JF: Staying active and well-informed on the latest in the tech world by testing new stacks and frameworks allows me to quickly come up with solutions when new problems arise. Most new Lambda and Kappa architectures typically have very specific use cases, so knowing their strengths and weaknesses helps us stay ahead of the curve. It also allows us to quickly evaluate problems and present solid solutions.

How does Rise Interactive encourage you to take on new challenges outside of work?

BL: Whether it’s a new tool or methodology, our team is always encouraged to take on new challenges that empower us to grow. We began exploring atomic design and pattern libraries after attending a conference that featured Pattern Lab. The benefits of this process were immediately apparent when we considered its potential for our platform and our team.

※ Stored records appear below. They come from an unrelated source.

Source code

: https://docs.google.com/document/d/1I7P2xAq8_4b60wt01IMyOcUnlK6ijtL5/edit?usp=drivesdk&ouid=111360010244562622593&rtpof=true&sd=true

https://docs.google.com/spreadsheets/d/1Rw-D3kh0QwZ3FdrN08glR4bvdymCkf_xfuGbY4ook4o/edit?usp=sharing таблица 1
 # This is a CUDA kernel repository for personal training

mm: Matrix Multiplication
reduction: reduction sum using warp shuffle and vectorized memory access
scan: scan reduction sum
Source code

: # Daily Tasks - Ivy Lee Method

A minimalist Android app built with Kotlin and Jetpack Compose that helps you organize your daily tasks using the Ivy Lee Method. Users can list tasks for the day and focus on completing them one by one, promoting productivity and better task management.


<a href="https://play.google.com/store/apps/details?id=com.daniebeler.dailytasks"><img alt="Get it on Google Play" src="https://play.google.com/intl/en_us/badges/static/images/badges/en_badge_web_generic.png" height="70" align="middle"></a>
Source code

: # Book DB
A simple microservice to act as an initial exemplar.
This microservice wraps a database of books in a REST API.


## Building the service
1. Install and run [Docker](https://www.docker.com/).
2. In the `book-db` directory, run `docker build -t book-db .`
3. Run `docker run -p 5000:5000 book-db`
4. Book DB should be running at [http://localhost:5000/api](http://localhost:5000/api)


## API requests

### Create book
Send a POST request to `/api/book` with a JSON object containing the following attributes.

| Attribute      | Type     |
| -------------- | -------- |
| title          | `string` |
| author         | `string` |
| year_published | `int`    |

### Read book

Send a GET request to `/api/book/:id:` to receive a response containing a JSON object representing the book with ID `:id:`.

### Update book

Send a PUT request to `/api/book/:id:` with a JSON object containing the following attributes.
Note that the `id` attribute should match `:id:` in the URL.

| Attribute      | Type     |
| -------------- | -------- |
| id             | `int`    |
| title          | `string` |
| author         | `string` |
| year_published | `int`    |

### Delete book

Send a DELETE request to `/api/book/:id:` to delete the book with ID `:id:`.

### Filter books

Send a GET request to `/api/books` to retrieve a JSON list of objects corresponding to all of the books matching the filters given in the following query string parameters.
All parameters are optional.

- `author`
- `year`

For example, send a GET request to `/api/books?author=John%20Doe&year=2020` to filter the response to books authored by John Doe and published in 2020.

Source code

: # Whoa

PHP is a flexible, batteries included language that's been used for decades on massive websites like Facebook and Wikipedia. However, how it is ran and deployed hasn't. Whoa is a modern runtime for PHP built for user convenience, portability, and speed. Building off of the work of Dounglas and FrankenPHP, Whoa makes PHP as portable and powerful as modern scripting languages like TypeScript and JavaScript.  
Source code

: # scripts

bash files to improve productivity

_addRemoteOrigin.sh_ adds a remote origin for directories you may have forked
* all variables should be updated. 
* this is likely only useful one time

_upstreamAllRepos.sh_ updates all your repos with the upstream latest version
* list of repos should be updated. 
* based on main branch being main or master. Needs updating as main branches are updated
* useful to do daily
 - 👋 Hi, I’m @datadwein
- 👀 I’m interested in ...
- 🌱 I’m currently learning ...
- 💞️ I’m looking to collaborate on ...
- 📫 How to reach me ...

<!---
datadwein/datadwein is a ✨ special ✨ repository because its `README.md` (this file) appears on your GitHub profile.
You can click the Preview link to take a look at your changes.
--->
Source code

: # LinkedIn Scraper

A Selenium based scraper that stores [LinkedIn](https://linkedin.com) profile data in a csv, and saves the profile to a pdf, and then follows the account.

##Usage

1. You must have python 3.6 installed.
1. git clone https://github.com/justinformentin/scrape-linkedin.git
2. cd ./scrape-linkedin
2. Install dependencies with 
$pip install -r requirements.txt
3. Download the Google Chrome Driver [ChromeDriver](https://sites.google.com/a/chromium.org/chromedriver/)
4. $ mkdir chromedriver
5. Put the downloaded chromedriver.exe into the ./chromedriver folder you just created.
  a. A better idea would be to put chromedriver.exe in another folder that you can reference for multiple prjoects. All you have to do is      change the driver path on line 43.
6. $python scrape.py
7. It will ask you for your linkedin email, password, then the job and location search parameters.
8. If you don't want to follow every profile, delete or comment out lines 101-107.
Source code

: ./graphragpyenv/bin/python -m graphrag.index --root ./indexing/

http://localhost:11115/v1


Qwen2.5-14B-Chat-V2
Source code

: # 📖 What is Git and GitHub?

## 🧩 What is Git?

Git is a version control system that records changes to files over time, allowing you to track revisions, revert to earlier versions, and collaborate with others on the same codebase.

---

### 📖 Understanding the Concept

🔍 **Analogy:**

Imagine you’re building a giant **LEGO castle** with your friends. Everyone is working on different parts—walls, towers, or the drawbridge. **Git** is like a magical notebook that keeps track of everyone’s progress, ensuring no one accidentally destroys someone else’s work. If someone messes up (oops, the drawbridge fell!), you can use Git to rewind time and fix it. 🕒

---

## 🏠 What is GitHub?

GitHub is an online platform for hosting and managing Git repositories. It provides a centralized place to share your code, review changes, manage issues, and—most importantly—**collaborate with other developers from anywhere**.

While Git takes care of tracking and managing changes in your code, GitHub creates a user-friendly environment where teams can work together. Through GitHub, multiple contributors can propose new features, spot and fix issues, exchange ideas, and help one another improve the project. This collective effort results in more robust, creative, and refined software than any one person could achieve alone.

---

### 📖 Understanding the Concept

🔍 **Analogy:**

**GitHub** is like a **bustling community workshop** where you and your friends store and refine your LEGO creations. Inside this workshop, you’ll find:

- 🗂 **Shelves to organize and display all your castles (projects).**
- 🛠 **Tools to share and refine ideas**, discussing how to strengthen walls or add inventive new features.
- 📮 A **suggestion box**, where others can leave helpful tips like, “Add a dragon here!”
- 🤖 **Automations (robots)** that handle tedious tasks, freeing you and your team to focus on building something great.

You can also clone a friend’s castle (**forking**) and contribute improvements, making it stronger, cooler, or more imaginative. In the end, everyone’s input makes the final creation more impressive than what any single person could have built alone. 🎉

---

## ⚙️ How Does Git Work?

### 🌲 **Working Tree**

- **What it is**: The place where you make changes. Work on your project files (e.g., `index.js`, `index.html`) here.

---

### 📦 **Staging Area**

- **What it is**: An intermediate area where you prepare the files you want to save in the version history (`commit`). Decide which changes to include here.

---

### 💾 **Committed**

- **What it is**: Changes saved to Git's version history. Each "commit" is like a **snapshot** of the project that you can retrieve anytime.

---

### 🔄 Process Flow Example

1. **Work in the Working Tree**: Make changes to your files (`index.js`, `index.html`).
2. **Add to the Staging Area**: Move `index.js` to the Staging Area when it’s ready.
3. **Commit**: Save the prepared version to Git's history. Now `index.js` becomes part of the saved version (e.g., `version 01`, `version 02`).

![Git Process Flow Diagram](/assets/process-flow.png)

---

JF: Rise has enabled my team to have access to multiple in-house resources for tech trainings, such as Safari Books online, O'Reilly and PluralSight. Additionally, we are encouraged to attend and present at relevant meetups and conferences.  


 

With its ecosystem of cloud-based APIs for the logistics industry, project44 lets companies automate communications with their supply chains. Outside of his day-to-day work, senior engineer Bryan Karlovitz has been experimenting with new technologies that could potentially change how the company’s developer team works.

What are the most interesting side projects you’ve worked on?

I’ve been experimenting with an object-oriented programming language that plays nice with Java. When a customer connects to project44’s APIs, they’re integrated into a larger network of capacity providers, so we have to plug into different technologies on a regular basis. A segment of our dev team works on those connections, but it can take a lot of time because there are so many different programs and formats involved.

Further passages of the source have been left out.